Monday, May 15, 2006

CDC to investigate GOP infiltration

The infiltration by the Reich into last week's National STD Prevention COnference is now being investigated. The infiltration into our scientific community has become quite evident.

The name of the conference was altered, a panelist was removed and new panelists were added without organizer's approval.

CDC spokesperson Tom Skinner on Friday said the agency will investigate the original formation of a panel that last week discussed efficacy of abstinence-until-marriage programs in reducing the rate of sexually transmitted infections at the 2006 National STD Prevention Conference in Jacksonville, Fla., last week, CQ HealthBeat reports.

The office of Rep. Mark Souder (R-Ind.) in an e-mail sent to HHS earlier this month had asked whether CDC was "clear about the controversial nature of [the conference] and its obvious antiabstinence objective" and asked for a shift in the focus of the conference. Souder was concerned because one of the speakers on the original panel was scheduled to speak about a report produced by Rep. Henry Waxman (D-Calif.) that is critical of abstinence programs.

Maryjo Oster -- a Pennsylvania State University student who had planned to discuss how abstinence programs were linked to increases in STI rates but was removed from the panel -- on Friday said she received an e-mail on April 26 from a CDC staff member that said the panel was being changed "due to political pressures from up above".
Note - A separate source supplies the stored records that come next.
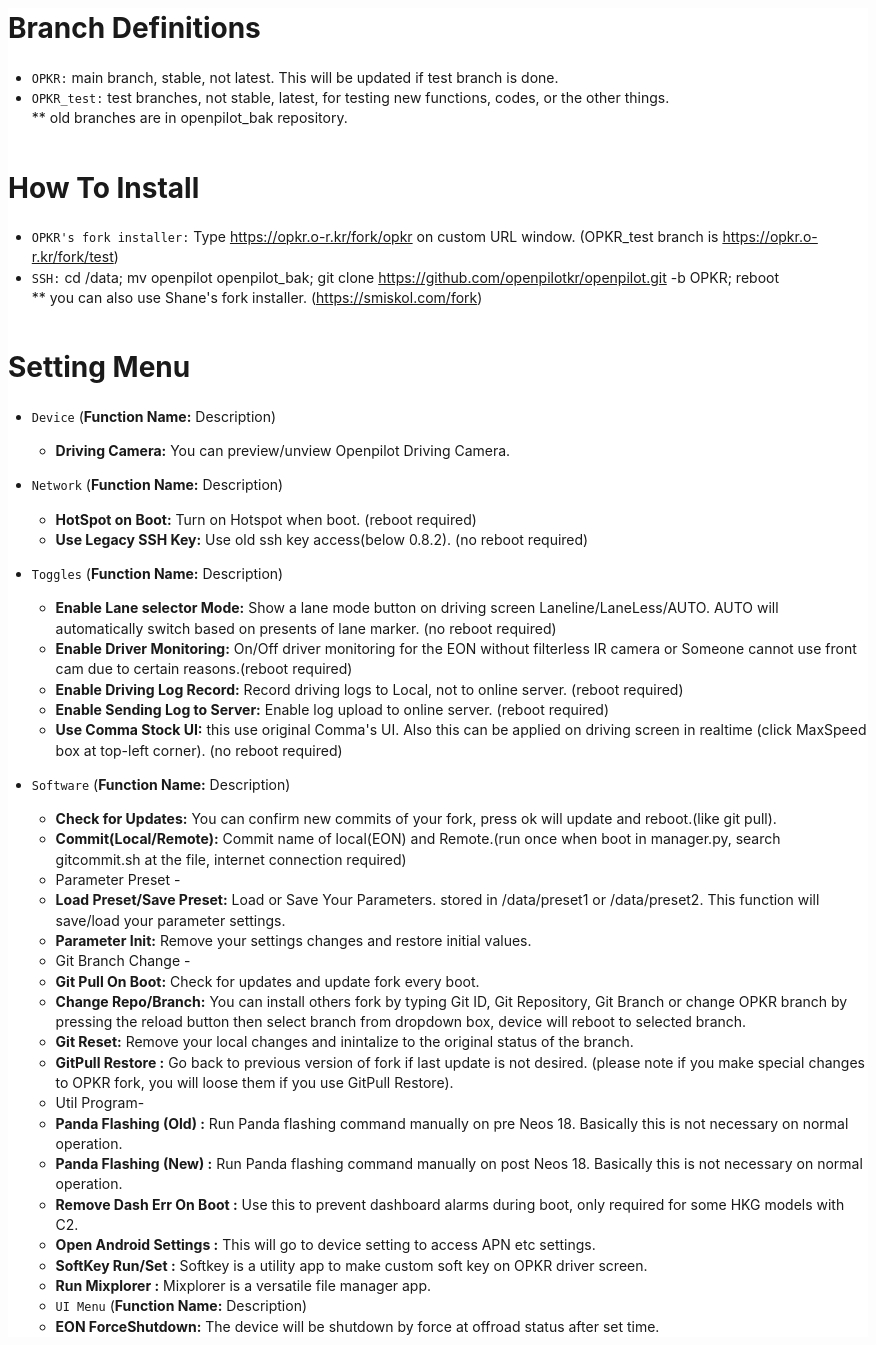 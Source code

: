 Branch Definitions
====================

 - `OPKR:` main branch, stable, not latest. This will be updated if test branch is done.
 - `OPKR_test:` test branches, not stable, latest, for testing new functions, codes, or the other things. <br />
  ** old branches are in openpilot_bak repository.

How To Install
===============

 - `OPKR's fork installer:` Type https://opkr.o-r.kr/fork/opkr on custom URL window. (OPKR_test branch is https://opkr.o-r.kr/fork/test)
 - `SSH:` cd /data; mv openpilot openpilot_bak; git clone https://github.com/openpilotkr/openpilot.git -b OPKR; reboot <br />
  ** you can also use Shane's fork installer. (https://smiskol.com/fork)

Setting Menu
=============

 - `Device` (**Function Name:** Description)
   - **Driving Camera:** You can preview/unview Openpilot Driving Camera.

 - `Network` (**Function Name:** Description)
   - **HotSpot on Boot:** Turn on Hotspot when boot. (reboot required)
   - **Use Legacy SSH Key:** Use old ssh key access(below 0.8.2). (no reboot required)

 - `Toggles` (**Function Name:** Description)
   - **Enable Lane selector Mode:** Show a lane mode button on driving screen Laneline/LaneLess/AUTO. AUTO will automatically switch based on presents of lane marker. (no reboot required)
   - **Enable Driver Monitoring:** On/Off driver monitoring for the EON without filterless IR camera or Someone cannot use front cam due to certain reasons.(reboot required)
   - **Enable Driving Log Record:** Record driving logs to Local, not to online server. (reboot required)
   - **Enable Sending Log to Server:** Enable log upload to online server. (reboot required)
   - **Use Comma Stock UI:** this use original Comma's UI. Also this can be applied on driving screen in realtime (click MaxSpeed box at top-left corner). (no reboot required)

 - `Software` (**Function Name:** Description)
   - **Check for Updates:** You can confirm new commits of your fork, press ok will update and reboot.(like git pull).
   - **Commit(Local/Remote):** Commit name of local(EON) and Remote.(run once when boot in manager.py, search gitcommit.sh at the file, internet connection required)
   - Parameter Preset -
   - **Load Preset/Save Preset:** Load or Save Your Parameters. stored in /data/preset1 or /data/preset2. This function will save/load your    parameter settings.
   - **Parameter Init:** Remove your settings changes and restore initial values.
   - Git Branch Change -
   - **Git Pull On Boot:** Check for updates and update fork every boot.
   - **Change Repo/Branch:** You can install others fork by typing Git ID, Git Repository, Git Branch or change OPKR branch by pressing the reload button then select branch from dropdown box, device will reboot to selected branch.
   - **Git Reset:** Remove your local changes and inintalize to the original status of the branch.
   - **GitPull Restore :** Go back to previous version of fork if last update is not desired. (please note if you make special changes to OPKR fork, you will loose them if you use GitPull Restore).
   - Util Program-
   - **Panda Flashing (Old) :** Run Panda flashing command manually on pre Neos 18. Basically this is not necessary on normal operation.
   - **Panda Flashing (New) :** Run Panda flashing command manually on post Neos 18. Basically this is not necessary on normal operation.
   - **Remove Dash Err On Boot :** Use this to prevent dashboard alarms during boot, only required for some HKG models with C2.
   - **Open Android Settings :** This will go to device setting to access APN etc settings.
   - **SoftKey Run/Set :** Softkey is a utility app to make custom soft key on OPKR driver screen.
   - **Run Mixplorer :** Mixplorer is a versatile file manager app.
   - `UI Menu` (**Function Name:** Description)
   - **EON ForceShutdown:** The device will be shutdown by force at offroad status after set time.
Bruce Trigg, who heads an STI program in New Mexico and organized the panel, on Friday said he received a phone call earlier this month from CDC saying that "we can't have a one-sided criticism of a government program." Trigg added, "This is a level of interference in the public health community that I don't think we've seen before."

We can't???
Um, last I checked that is called a checks and balance.
That is called good practice.
It's called democracy.
Now the Goons of the People tell us we can't criticize a government program?

Representative Waxman has called on HHS and CDC to pledge that decisions about future members of conference panels be made by scientists and their public health colleagues "and not be subjected to political litmus tests".

Why this is necessary is baffling. We actually have to tell these agencies to keep the Reich's pseudo-morality out of science and reason.

Skinner said CDC supports a "comprehensive approach" to preventing STIs.

Yea, promoting and supporting ineffective abstinence-only programs is comprehensive.

Perhaps in King George's world, where teens are virgin zombies without minds.